Aussi pour entamer 2008 sur une note plus légère, j'aimerais vous parler d'un sujet moins anxiogène en évoquant une anecdote qui a marquée mes débuts dans la profession de restaurateur. Je dois vous avouer avoir été un jeune homme ambitieux. J'entends par là qu'à l'image de Van Gogh qui déclarait vouloir être Rembrandt ou rien, je n'avais d'autre objectif que de restaurer un jour la Joconde. Evidement la réalité m'a vite rattrapé, pour ne pas dire m'a vite cloué au sol. Pour résumer, il ne reste pas beaucoup des chefs d'œuvre de cette époque dans les exemples présentés sur mon dernier C.V. Mais était-ce l'énergie et l'inconscience de la jeunesse, toujours est-il que mon enthousiasme n'était pas encore entamé lorsque je reçu un coup de téléphone qui sonna comme un coup de tonnerre :
- « Allo ... bonjour Monsieur. Vous êtes bien un atelier de tableaux ? »
- « Bonjour Madame. Oui nous sommes bien trois conservateurs-restaurateurs en peinture de chevalet et... »
- « Excusez-moi de vous interrompre mais vous réparez les tableaux, je veux dire vous êtes capable par exemple... euh... de les nettoyer ? »
- « Bien sûr... mais il faut d'abord examiner l'objet et établir un diagnostic avant ... »
- « Et vous restaurez des Toulouse-Lautrec ? »
Alors que je dois courir au moins vingt bonnes minutes, lors de mes footing hebdomadaires, pour sentir les premières gouttes de sueur, là, en quelques secondes à peine, j'avais déjà les mains moites et le cœur au taquet.
- « Bien évidement. Mais êtes vous bien sûre qu'il s'agit d'une œuvre de Toulouse-Lautrec ? »
- « Oh oui, ça j'en suis certaine ! Il y a même sa signature en bas. Est-ce que je peux venir vous voir la semaine prochaine ? »
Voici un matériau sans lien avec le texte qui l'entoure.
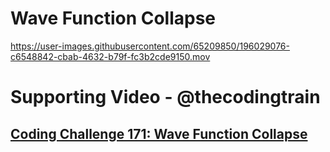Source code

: # Wave Function Collapse

https://user-images.githubusercontent.com/65209850/196029076-c6548842-cbab-4632-b79f-fc3b2cde9150.mov

# Supporting Video - @thecodingtrain

## [Coding Challenge 171: Wave Function Collapse](https://www.youtube.com/watch?v=rI_y2GAlQFM&t=564s)
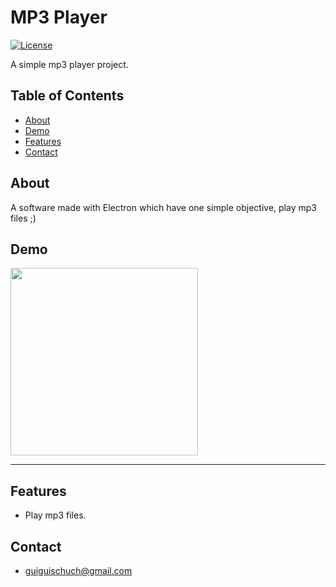 # MP3 Player

[![License](https://img.shields.io/badge/license-MIT-blue.svg)]() 

A simple mp3 player project.


## Table of Contents 

- [About](#about)
- [Demo](#demo)
- [Features](#features)
- [Contact](#features)


## About

A software made with Electron which have one simple objective, play mp3 files ;)


## Demo

<img src="/src/assets/images/demonstration/demonstration.gif" width="300" />

<hr>


## Features

- Play mp3 files.


## Contact

- guiguischuch@gmail.com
- « Pas de problème. N'oubliez pas de rappeler pour prendre rendez-vous au cas où nous serions en déplacement »
Vous imaginez sans peine dans quel état d'excitation je me trouvais après avoir raccroché. J'étais encore en train de raconter mon bref entretien avec mes collègues lorsque la sonnerie du téléphone retentit de nouveau.
- « Allo. Bonjour Monsieur. Je suis bien à l'atelier de restauration de tableaux ? »
La voix féminine était différente de la précédente.
- « Bonjour Madame. Oui, vous désirez ? »
- « Voila. Vous venez de recevoir un appel pour restaurer un Toulouse-Lautrec ? »
- « !!! Euh...oui, c'est vrai... »
- « Je suis un peu gênée mais il s'agit d'une erreur. La personne ne pourra pas venir »
- « Ah...est-il indiscret de savoir pourquoi ? »
- « Et bien je me présente. Je suis infirmière à l'hôpital psychiatrique du Bon Sauveur à Albi. En fait il s'agit bien d'un Toulouse-Lautrec mais c'est en fait une affiche qu'une de nos patientes a décrochée du mur... »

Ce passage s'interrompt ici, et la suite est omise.